Капитан, слегка прихрамывая и насвистывая что то, вошел в комнату.
Забавлявшая прежде Пьера болтовня француза теперь показалась ему противна. И насвистываемая песенка, и походка, и жест покручиванья усов – все казалось теперь оскорбительным Пьеру.
«Я сейчас уйду, я ни слова больше не скажу с ним», – думал Пьер. Он думал это, а между тем сидел все на том же месте. Какое то странное чувство слабости приковало его к своему месту: он хотел и не мог встать и уйти.
Капитан, напротив, казался очень весел. Он прошелся два раза по комнате. Глаза его блестели, и усы слегка подергивались, как будто он улыбался сам с собой какой то забавной выдумке.
– Charmant, – сказал он вдруг, – le colonel de ces Wurtembourgeois! C'est un Allemand; mais brave garcon, s'il en fut. Mais Allemand. [Прелестно, полковник этих вюртембергцев! Он немец; но славный малый, несмотря на это. Но немец.]
Он сел против Пьера.
– A propos, vous savez donc l'allemand, vous? [Кстати, вы, стало быть, знаете по немецки?]
Пьер смотрел на него молча.
– Comment dites vous asile en allemand? [Как по немецки убежище?]
– Asile? – повторил Пьер. – Asile en allemand – Unterkunft. [Убежище? Убежище – по немецки – Unterkunft.]

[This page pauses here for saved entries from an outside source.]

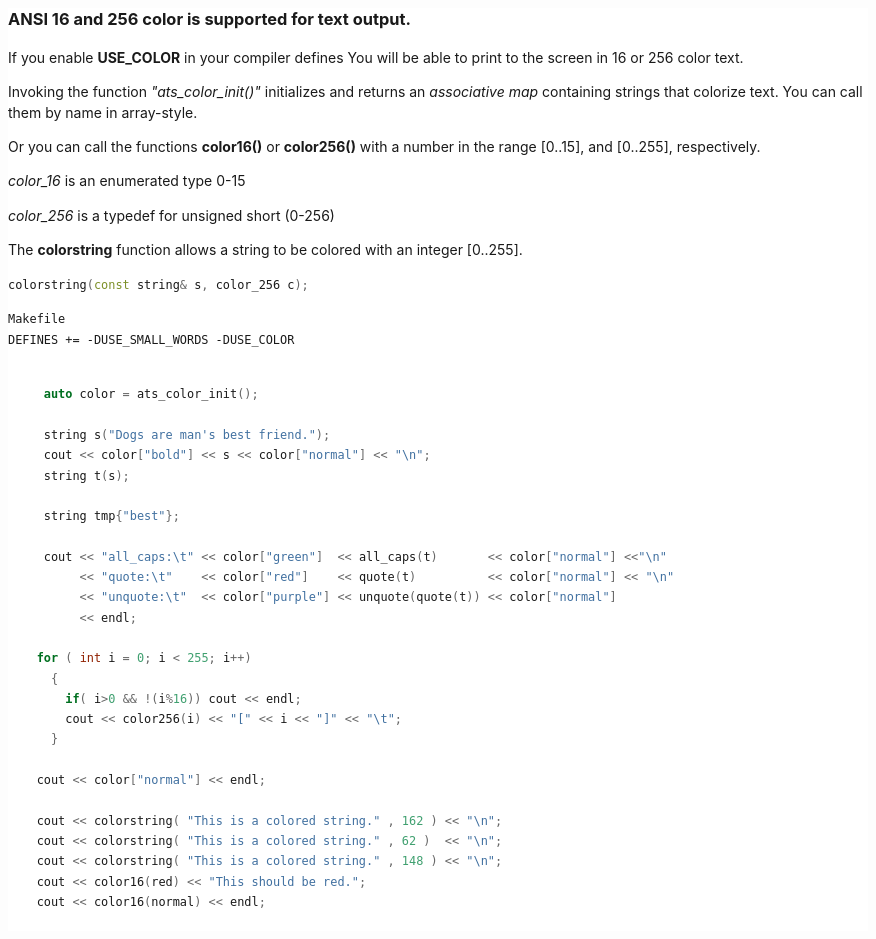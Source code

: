 
### ANSI 16 and 256 color is supported for text output.

If you enable __USE_COLOR__ in your compiler defines You will be able to print to the screen in 16 or 256 color text.

Invoking the function *"ats_color_init()"* initializes and returns an 
*associative map* containing strings that colorize text. 
You can call them by name in array-style. 

Or you can call the functions __color16()__ or __color256()__ 
with a number in the range [0..15], and [0..255], respectively.

_color_16_ is an enumerated type 0-15

_color_256_ is a typedef for unsigned short (0-256)


The __colorstring__ function allows a string to be colored with an integer [0..255]. 

```C++
colorstring(const string& s, color_256 c);
```

	Makefile
	DEFINES += -DUSE_SMALL_WORDS -DUSE_COLOR

```C++
  
     auto color = ats_color_init();

     string s("Dogs are man's best friend.");
     cout << color["bold"] << s << color["normal"] << "\n";						   
     string t(s);

     string tmp{"best"};
  
     cout << "all_caps:\t" << color["green"]  << all_caps(t)       << color["normal"] <<"\n"
          << "quote:\t"    << color["red"]    << quote(t)          << color["normal"] << "\n"
          << "unquote:\t"  << color["purple"] << unquote(quote(t)) << color["normal"] 
          << endl;

    for ( int i = 0; i < 255; i++)
      { 
        if( i>0 && !(i%16)) cout << endl; 
        cout << color256(i) << "[" << i << "]" << "\t";
      }

    cout << color["normal"] << endl;

    cout << colorstring( "This is a colored string." , 162 ) << "\n";
    cout << colorstring( "This is a colored string." , 62 )  << "\n";
    cout << colorstring( "This is a colored string." , 148 ) << "\n";
    cout << color16(red) << "This should be red.";
    cout << color16(normal) << endl;
	
```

– Comment dites vous? [Как вы говорите?] – недоверчиво и быстро переспросил капитан.
– Unterkunft, – повторил Пьер.
– Onterkoff, – сказал капитан и несколько секунд смеющимися глазами смотрел на Пьера. – Les Allemands sont de fieres betes. N'est ce pas, monsieur Pierre? [Экие дурни эти немцы. Не правда ли, мосье Пьер?] – заключил он.
– Eh bien, encore une bouteille de ce Bordeau Moscovite, n'est ce pas? Morel, va nous chauffer encore une pelilo bouteille. Morel! [Ну, еще бутылочку этого московского Бордо, не правда ли? Морель согреет нам еще бутылочку. Морель!] – весело крикнул капитан.
Морель подал свечи и бутылку вина. Капитан посмотрел на Пьера при освещении, и его, видимо, поразило расстроенное лицо его собеседника. Рамбаль с искренним огорчением и участием в лице подошел к Пьеру и нагнулся над ним.
– Eh bien, nous sommes tristes, [Что же это, мы грустны?] – сказал он, трогая Пьера за руку. – Vous aurai je fait de la peine? Non, vrai, avez vous quelque chose contre moi, – переспрашивал он. – Peut etre rapport a la situation? [Может, я огорчил вас? Нет, в самом деле, не имеете ли вы что нибудь против меня? Может быть, касательно положения?]
Пьер ничего не отвечал, но ласково смотрел в глаза французу. Это выражение участия было приятно ему.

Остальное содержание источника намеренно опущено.